Every entry must be given again exactly. Include no pictures.

[Records excerpted from a collection]
⁂
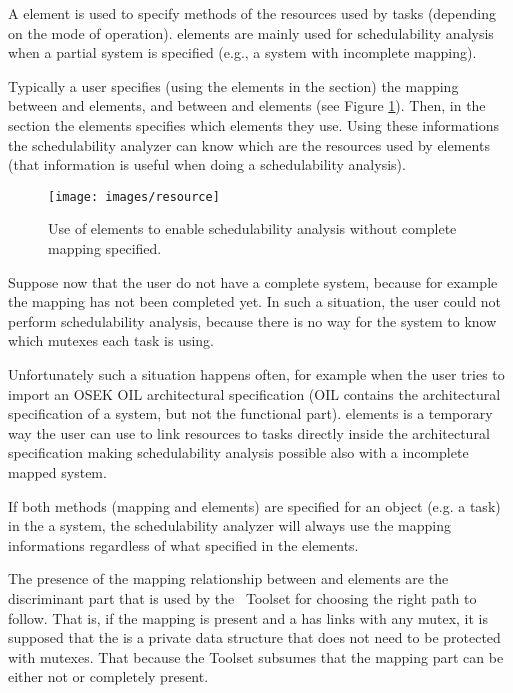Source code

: A  element is used to specify methods of the resources
used by tasks (depending on the mode of operation). 
elements are mainly used for schedulability analysis when a partial
system is specified (e.g., a system with incomplete mapping).

Typically a user specifies (using the elements in the 
section) the mapping between  and  elements,
and between  and  elements (see Figure
\ref{fig:RESOURCE}).  Then, in the  section the
 elements specifies which  elements they
use. Using these informations the schedulability analyzer can know
which are the resources used by  elements (that
information is useful when doing a schedulability analysis).

\begin{figure}
  \texttt{[image: images/resource]}
  \caption{Use of  elements to enable schedulability
    analysis without complete mapping specified.}
  \label{fig:RESOURCE}
\end{figure}


Suppose now that the user do not have a complete system, because for
example the mapping has not been completed yet. In such a situation,
the user could not perform schedulability analysis, because there is
no way for the system to know which mutexes each task is using.

Unfortunately such a situation happens often, for example when the
user tries to import an OSEK OIL architectural specification (OIL
contains the architectural specification of a system, but not the
functional part).  elements is a temporary way the
user can use to link resources to tasks directly inside the
architectural specification making schedulability analysis possible
also with a incomplete mapped system.

If both methods (mapping and  elements) are specified
for an object (e.g. a task) in the a system, the schedulability
analyzer will always use the mapping informations regardless of what
specified in the  elements.

The presence of the mapping relationship between  and
 elements are the discriminant part that is used by the
\rtd\ Toolset for choosing the right path to follow. That is, if the
mapping is present and a  has links with any mutex, it is
supposed that the  is a private data structure that does
not need to be protected with mutexes. That because the Toolset
subsumes that the mapping part can be either not or completely
present.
⁂
## EXERCISE SOLUTION
Source code

: A  element is used to specify methods of the resources
used by tasks (depending on the mode of operation). 
elements are mainly used for schedulability analysis when a partial
system is specified (e.g., a system with incomplete mapping).

Typically a user specifies (using the elements in the 
section) the mapping between  and  elements,
and between  and  elements (see Figure
\ref{fig:RESOURCE}).  Then, in the  section the
 elements specifies which  elements they
use. Using these informations the schedulability analyzer can know
which are the resources used by  elements (that
information is useful when doing a schedulability analysis).

\begin{figure}
  \texttt{[image: images/resource]}
  \caption{Use of  elements to enable schedulability
    analysis without complete mapping specified.}
  \label{fig:RESOURCE}
\end{figure}


Suppose now that the user do not have a complete system, because for
example the mapping has not been completed yet. In such a situation,
the user could not perform schedulability analysis, because there is
no way for the system to know which mutexes each task is using.

Unfortunately such a situation happens often, for example when the
user tries to import an OSEK OIL architectural specification (OIL
contains the architectural specification of a system, but not the
functional part).  elements is a temporary way the
user can use to link resources to tasks directly inside the
architectural specification making schedulability analysis possible
also with a incomplete mapped system.

If both methods (mapping and  elements) are specified
for an object (e.g. a task) in the a system, the schedulability
analyzer will always use the mapping informations regardless of what
specified in the  elements.

The presence of the mapping relationship between  and
 elements are the discriminant part that is used by the
\rtd\ Toolset for choosing the right path to follow. That is, if the
mapping is present and a  has links with any mutex, it is
supposed that the  is a private data structure that does
not need to be protected with mutexes. That because the Toolset
subsumes that the mapping part can be either not or completely
present.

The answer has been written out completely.